Requirement:
The reply should be one number: how many lines of the data below contain "就在这次会晤前几天".

Dataset entries

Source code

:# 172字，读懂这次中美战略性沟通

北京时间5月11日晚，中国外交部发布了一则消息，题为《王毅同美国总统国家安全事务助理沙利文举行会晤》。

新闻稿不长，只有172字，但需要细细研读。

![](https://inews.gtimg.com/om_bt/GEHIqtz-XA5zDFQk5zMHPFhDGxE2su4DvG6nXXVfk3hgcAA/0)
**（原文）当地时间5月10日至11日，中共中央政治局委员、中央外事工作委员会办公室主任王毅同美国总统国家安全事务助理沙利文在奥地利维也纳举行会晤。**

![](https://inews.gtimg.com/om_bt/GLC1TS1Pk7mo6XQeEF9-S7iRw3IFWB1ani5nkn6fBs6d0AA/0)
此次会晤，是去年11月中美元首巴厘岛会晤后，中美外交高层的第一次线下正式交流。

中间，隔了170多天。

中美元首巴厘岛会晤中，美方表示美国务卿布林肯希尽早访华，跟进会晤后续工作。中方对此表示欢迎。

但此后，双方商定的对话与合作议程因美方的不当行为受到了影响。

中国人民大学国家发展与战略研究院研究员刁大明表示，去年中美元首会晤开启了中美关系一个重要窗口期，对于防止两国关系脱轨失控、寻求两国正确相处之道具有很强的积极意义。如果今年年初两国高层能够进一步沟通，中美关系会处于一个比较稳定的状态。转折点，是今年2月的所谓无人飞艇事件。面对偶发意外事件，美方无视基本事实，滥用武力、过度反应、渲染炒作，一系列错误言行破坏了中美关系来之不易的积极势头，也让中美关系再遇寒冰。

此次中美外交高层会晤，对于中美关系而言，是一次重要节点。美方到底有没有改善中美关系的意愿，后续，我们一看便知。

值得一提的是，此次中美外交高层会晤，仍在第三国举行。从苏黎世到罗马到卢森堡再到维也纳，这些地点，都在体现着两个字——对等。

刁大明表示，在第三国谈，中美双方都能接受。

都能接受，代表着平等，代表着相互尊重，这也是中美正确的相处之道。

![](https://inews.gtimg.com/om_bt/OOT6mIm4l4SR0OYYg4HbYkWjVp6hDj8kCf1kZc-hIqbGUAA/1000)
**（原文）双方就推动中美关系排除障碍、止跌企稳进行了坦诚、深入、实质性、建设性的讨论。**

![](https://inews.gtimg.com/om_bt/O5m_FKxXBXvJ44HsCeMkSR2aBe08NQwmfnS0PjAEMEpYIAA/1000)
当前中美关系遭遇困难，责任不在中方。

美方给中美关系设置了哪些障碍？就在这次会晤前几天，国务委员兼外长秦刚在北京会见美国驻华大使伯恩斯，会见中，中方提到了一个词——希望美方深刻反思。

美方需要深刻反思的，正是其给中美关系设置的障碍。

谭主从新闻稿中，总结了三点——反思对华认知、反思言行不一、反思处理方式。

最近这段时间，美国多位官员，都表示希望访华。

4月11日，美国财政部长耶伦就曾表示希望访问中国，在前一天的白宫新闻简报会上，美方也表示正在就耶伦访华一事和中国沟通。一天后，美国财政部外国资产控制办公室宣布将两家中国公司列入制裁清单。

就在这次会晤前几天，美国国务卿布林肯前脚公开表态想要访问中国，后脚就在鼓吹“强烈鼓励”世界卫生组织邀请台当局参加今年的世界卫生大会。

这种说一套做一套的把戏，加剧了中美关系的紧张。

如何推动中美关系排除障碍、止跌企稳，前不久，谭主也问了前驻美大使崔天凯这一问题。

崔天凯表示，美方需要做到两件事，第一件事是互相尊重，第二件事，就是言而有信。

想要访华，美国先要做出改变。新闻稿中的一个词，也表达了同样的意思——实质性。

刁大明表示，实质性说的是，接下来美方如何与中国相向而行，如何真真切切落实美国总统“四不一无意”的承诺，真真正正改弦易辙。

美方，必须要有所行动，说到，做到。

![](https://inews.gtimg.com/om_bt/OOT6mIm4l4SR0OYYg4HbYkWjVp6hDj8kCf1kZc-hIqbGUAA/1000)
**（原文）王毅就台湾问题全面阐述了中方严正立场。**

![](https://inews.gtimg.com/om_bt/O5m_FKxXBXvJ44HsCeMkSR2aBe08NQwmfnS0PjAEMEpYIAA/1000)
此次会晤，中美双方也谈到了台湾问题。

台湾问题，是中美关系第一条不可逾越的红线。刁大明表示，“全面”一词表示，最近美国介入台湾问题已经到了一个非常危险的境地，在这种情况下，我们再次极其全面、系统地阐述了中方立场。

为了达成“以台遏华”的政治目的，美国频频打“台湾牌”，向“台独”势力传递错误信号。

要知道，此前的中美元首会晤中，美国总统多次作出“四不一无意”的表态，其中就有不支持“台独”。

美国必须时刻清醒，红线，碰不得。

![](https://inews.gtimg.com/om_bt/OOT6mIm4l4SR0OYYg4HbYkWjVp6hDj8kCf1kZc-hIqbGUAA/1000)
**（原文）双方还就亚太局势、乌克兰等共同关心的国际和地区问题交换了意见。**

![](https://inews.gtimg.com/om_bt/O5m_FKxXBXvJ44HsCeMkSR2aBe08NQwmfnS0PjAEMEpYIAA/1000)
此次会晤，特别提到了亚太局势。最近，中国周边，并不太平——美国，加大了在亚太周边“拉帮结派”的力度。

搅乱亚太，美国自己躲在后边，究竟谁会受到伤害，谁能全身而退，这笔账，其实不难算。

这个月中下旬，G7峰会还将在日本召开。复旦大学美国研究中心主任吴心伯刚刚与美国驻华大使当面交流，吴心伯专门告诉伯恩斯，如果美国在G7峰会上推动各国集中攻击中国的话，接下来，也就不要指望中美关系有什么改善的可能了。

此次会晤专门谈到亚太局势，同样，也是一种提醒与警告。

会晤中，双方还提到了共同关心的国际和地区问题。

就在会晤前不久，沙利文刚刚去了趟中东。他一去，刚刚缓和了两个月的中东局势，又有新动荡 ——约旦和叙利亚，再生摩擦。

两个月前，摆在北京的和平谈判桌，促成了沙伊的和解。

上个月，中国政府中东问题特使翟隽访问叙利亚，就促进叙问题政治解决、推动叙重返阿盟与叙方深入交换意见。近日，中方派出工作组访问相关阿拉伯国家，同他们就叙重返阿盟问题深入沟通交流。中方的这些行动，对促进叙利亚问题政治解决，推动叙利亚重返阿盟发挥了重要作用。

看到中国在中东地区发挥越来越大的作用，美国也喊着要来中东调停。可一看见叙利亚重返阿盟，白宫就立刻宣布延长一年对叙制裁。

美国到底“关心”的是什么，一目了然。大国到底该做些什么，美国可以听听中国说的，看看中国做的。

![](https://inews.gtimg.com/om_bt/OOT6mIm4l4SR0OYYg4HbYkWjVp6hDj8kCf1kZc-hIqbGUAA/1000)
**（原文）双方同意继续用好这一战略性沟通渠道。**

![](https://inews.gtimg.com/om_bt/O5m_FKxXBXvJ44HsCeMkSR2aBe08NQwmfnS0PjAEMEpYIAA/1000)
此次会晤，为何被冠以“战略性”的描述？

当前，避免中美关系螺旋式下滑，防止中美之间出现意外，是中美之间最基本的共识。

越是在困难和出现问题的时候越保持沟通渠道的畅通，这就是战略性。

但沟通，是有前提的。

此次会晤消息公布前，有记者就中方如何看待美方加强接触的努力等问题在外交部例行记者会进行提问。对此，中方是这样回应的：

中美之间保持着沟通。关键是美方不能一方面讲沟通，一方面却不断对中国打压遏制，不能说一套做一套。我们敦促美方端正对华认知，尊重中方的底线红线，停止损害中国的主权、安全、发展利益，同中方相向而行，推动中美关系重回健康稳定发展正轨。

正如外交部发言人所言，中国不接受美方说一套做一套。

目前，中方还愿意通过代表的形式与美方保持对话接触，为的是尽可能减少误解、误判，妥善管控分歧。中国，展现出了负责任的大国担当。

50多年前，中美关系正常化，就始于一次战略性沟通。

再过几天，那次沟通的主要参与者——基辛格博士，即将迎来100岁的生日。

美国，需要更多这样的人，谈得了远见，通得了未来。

Reply:
2